Em 1757, quando Pietro Longhi criou «O Charlatão», Veneza já perdera a importância económica, que detera, quando centralizava uma boa parte do comércio marítimo do Mediterrâneo. Perdera, igualmente, os territórios sobre que impunha o seu poderio e cingia-se à pequenez da sua cidade implantada na laguna. Meio século depois até invadida se veria pelos exércitos de Napoleão.
Os aristocratas, que tinham sido grandes mecenas, já não conseguiam alimentar o volume de encomendas, que tinham tornado pujante a arte veneziana dos séculos anteriores e os artistas sentiam essas crescentes dificuldades.

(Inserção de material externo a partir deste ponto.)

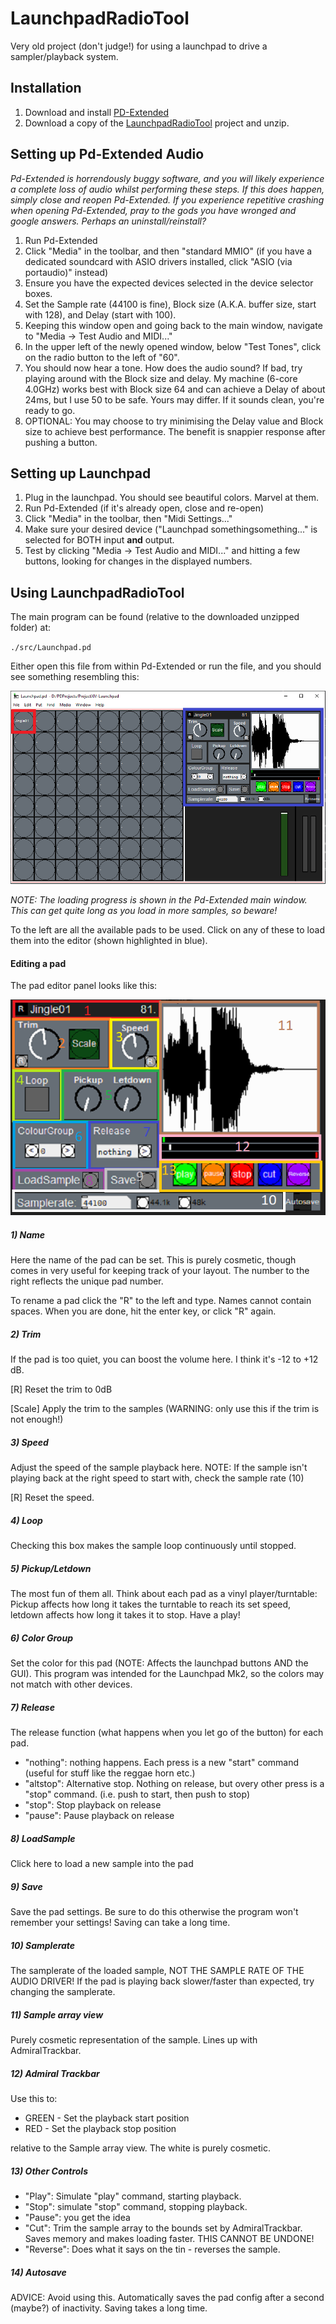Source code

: # LaunchpadRadioTool
Very old project (don't judge!) for using a launchpad to drive a sampler/playback system.

## Installation
1. Download and install [PD-Extended](https://puredata.info/downloads/pd-extended)
2. Download a copy of the [LaunchpadRadioTool](https://github.com/BoltMk0/LaunchpadRadioTool/archive/master.zip) project
and unzip.

## Setting up Pd-Extended Audio
_Pd-Extended is horrendously buggy software, and you will likely experience a complete loss of audio whilst performing
these steps. If this does happen, simply close and reopen Pd-Extended. If you experience repetitive crashing when 
opening Pd-Extended, pray to the gods you have wronged and google answers. Perhaps an uninstall/reinstall?_
1. Run Pd-Extended
2. Click "Media" in the toolbar, and then "standard MMIO" (if you have a dedicated soundcard with ASIO drivers installed,
click "ASIO (via portaudio)" instead)
3. Ensure you have the expected devices selected in the device selector boxes.
4. Set the Sample rate (44100 is fine), Block size (A.K.A. buffer size, start with 128), and Delay (start with 100).
5. Keeping this window open and going back to the main window, navigate to "Media -> Test Audio and MIDI..."
6. In the upper left of the newly opened window, below "Test Tones", click on the radio button to the left of "60".
7. You should now hear a tone. How does the audio sound? If bad, try playing around with the Block size and delay. 
My machine (6-core 4.0GHz) works best with Block size 64 and can achieve a Delay of about 24ms, but I use 50 to be safe. 
Yours may differ. If it sounds clean, you're ready to go.
8. OPTIONAL: You may choose to try minimising the Delay value and Block size to achieve best performance. The benefit is
snappier response after pushing a button.

## Setting up Launchpad
1. Plug in the launchpad. You should see beautiful colors. Marvel at them.
2. Run Pd-Extended (if it's already open, close and re-open)
3. Click "Media" in the toolbar, then "Midi Settings..."
4. Make sure your desired device ("Launchpad somethingsomething..." is selected for BOTH input **and** output.
5. Test by clicking "Media -> Test Audio and MIDI..." and hitting a few buttons, looking for changes in the
displayed numbers.

## Using LaunchpadRadioTool
The main program can be found (relative to the downloaded unzipped folder) at: 

`./src/Launchpad.pd`

Either open this file from within Pd-Extended or run the file, and you should see something resembling this:

![alt text](imgs/Overview.PNG)

_NOTE: The loading progress is shown in the Pd-Extended main window. This can get quite
long as you load in more samples, so beware!_

To the left are all the available pads to be used. Click on any of these to load them into the editor (shown highlighted
in blue).

#### Editing a pad
The pad editor panel looks like this:

![alt text](imgs/edit_section.png)

##### 1) Name
Here the name of the pad can be set. This is purely cosmetic, though comes in very useful for keeping
track of your layout. The number to the right reflects the unique pad number.

To rename a pad click the "R" to the left and type. Names cannot contain spaces. When you are done, hit
the enter key, or click "R" again.

##### 2) Trim
If the pad is too quiet, you can boost the volume here. I think it's -12 to +12 dB.

[R] Reset the trim to 0dB

[Scale] Apply the trim to the samples (WARNING: only use this if the trim is not enough!)

##### 3) Speed
Adjust the speed of the sample playback here. NOTE: If the sample isn't playing
back at the right speed to start with, check the sample rate (10)

[R] Reset the speed.

##### 4) Loop
Checking this box makes the sample loop continuously until stopped.

##### 5) Pickup/Letdown
The most fun of them all. Think about each pad as a vinyl player/turntable:
Pickup affects how long it takes the turntable to reach its
set speed, letdown affects how long it takes it to stop. Have a play!

##### 6) Color Group
Set the color for this pad (NOTE: Affects the launchpad buttons AND the GUI).
This program was intended for the Launchpad Mk2, so the colors may not match with other devices.

##### 7) Release
The release function (what happens when you let go of the button) for each pad.
- "nothing": nothing happens. Each press is a new "start" command (useful for
stuff like the reggae horn etc.)
- "altstop": Alternative stop. Nothing on release, but overy other press is a 
"stop" command. (i.e. push to start, then push to stop)
- "stop": Stop playback on release
- "pause": Pause playback on release

##### 8) LoadSample
Click here to load a new sample into the pad

##### 9) Save
Save the pad settings. Be sure to do this otherwise the program won't remember
your settings! Saving can take a long time.

##### 10) Samplerate
The samplerate of the loaded sample, NOT THE SAMPLE RATE OF THE AUDIO DRIVER!
If the pad is playing back slower/faster than expected, try changing the samplerate.

##### 11) Sample array view
Purely cosmetic representation of the sample. Lines up with AdmiralTrackbar.

##### 12) Admiral Trackbar
Use this to:

- GREEN - Set the playback start position
- RED - Set the playback stop position

relative to the Sample array view. The white is purely cosmetic.

##### 13) Other Controls
- "Play": Simulate "play" command, starting playback.
- "Stop": simulate "stop" command, stopping playback.
- "Pause": you get the idea
- "Cut": Trim the sample array to the bounds set by AdmiralTrackbar. Saves memory
and makes loading faster. THIS CANNOT BE UNDONE!
- "Reverse": Does what it says on the tin - reverses the sample.

##### 14) Autosave
ADVICE: Avoid using this. Automatically saves the pad config after a second 
(maybe?) of inactivity. Saving takes a long time.

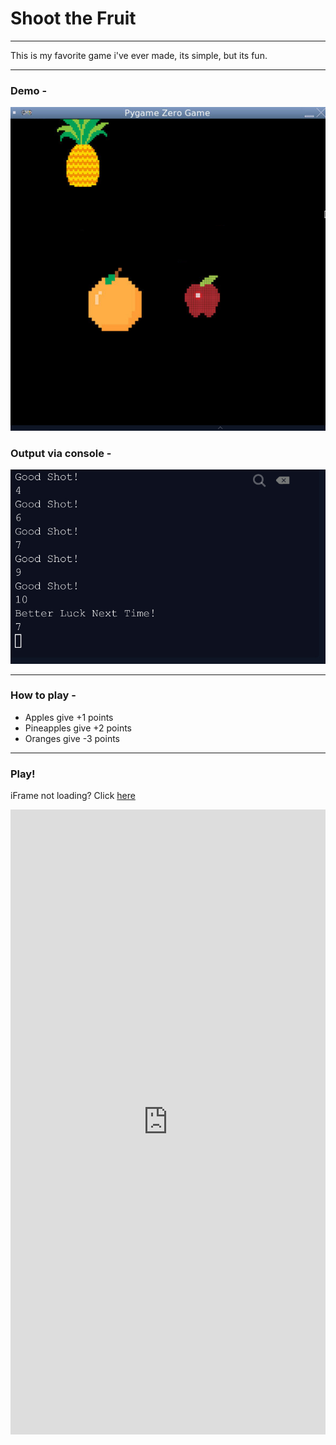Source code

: # Shoot the Fruit

___ 

This is my favorite game i've ever made, its simple, but its fun.

___

### Demo -

![demo](8E4CE3F3-4CC0-4A17-9926-1E1C4C689D6D.jpeg)

### Output via console -

![console](9C4A9A8D-C608-4304-BADA-DF141EF0CA5C.jpeg)

___

### How to play -
- Apples give +1 points
- Pineapples give +2 points 
- Oranges give -3 points

___

### Play!

iFrame not loading? Click [here](https://repl.it/@CoolCoderSJ/Shoot-the-Fruit?lite=true&outputonly=1)

<iframe height="1000px" width="100%" src="https://repl.it/@CoolCoderSJ/Shoot-the-Fruit?lite=true&outputonly=1" scrolling="no" frameborder="no" allowtransparency="true" allowfullscreen="true" sandbox="allow-forms allow-pointer-lock allow-popups allow-same-origin allow-scripts allow-modals"></iframe>
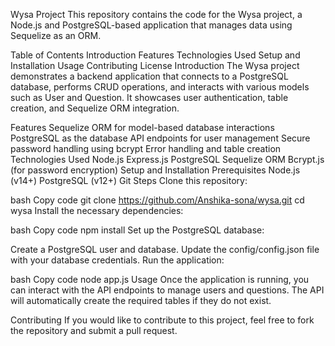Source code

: Wysa Project
This repository contains the code for the Wysa project, a Node.js and PostgreSQL-based application that manages data using Sequelize as an ORM.

Table of Contents
Introduction
Features
Technologies Used
Setup and Installation
Usage
Contributing
License
Introduction
The Wysa project demonstrates a backend application that connects to a PostgreSQL database, performs CRUD operations, and interacts with various models such as User and Question. It showcases user authentication, table creation, and Sequelize ORM integration.

Features
Sequelize ORM for model-based database interactions
PostgreSQL as the database
API endpoints for user management
Secure password handling using bcrypt
Error handling and table creation
Technologies Used
Node.js
Express.js
PostgreSQL
Sequelize ORM
Bcrypt.js (for password encryption)
Setup and Installation
Prerequisites
Node.js (v14+)
PostgreSQL (v12+)
Git
Steps
Clone this repository:

bash
Copy code
git clone https://github.com/Anshika-sona/wysa.git
cd wysa
Install the necessary dependencies:

bash
Copy code
npm install
Set up the PostgreSQL database:

Create a PostgreSQL user and database.
Update the config/config.json file with your database credentials.
Run the application:

bash
Copy code
node app.js
Usage
Once the application is running, you can interact with the API endpoints to manage users and questions. The API will automatically create the required tables if they do not exist.

Contributing
If you would like to contribute to this project, feel free to fork the repository and submit a pull request.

Quadros de menores dimensões como o que aqui está em causa (60 x 50 cm) tornaram-se comuns substituindo os que tinham primado por dimensões mais substantivas.
Este «Charlatão», que integra a exposição sobre «Veneza em festa de Tiepolo a Guardi», atualmente a decorrer no Museu Cognacq-Jay em Paris só em aparência é banal, porque integra um conjunto de códigos, cuja decifração poderá enriquecer a sua leitura.
Olhando para a tela vemos um charlatão em cima de um estrado, por certo a elogiar as virtudes do seu produto, um elixir porventura capaz de dar vigor aos amantes, energia aos mais velhos e crescimento acelerado aos mais novos.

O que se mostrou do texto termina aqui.